(Saved entries)
• • • • • • •
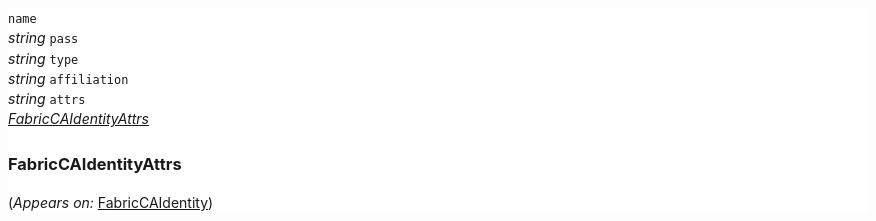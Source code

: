 </thead>
<tbody>
<tr>
<td>
<code>name</code><br/>
<em>
string
</em>
</td>
<td>
</td>
</tr>
<tr>
<td>
<code>pass</code><br/>
<em>
string
</em>
</td>
<td>
</td>
</tr>
<tr>
<td>
<code>type</code><br/>
<em>
string
</em>
</td>
<td>
</td>
</tr>
<tr>
<td>
<code>affiliation</code><br/>
<em>
string
</em>
</td>
<td>
</td>
</tr>
<tr>
<td>
<code>attrs</code><br/>
<em>
<a href="#hlf.kungfusoftware.es/v1alpha1.FabricCAIdentityAttrs">
FabricCAIdentityAttrs
</a>
</em>
</td>
<td>
</td>
</tr>
</tbody>
</table>
<h3 id="hlf.kungfusoftware.es/v1alpha1.FabricCAIdentityAttrs">FabricCAIdentityAttrs
</h3>
<p>
(<em>Appears on: </em><a href="#hlf.kungfusoftware.es/v1alpha1.FabricCAIdentity">FabricCAIdentity</a>)
</p>
<p>
</p>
• • • • • • •
EXERCISE – What is needed is one number: how many lines of the records above contain the word "FabricCAIdentityAttrs".

ANSWER TO THIS TASK – 3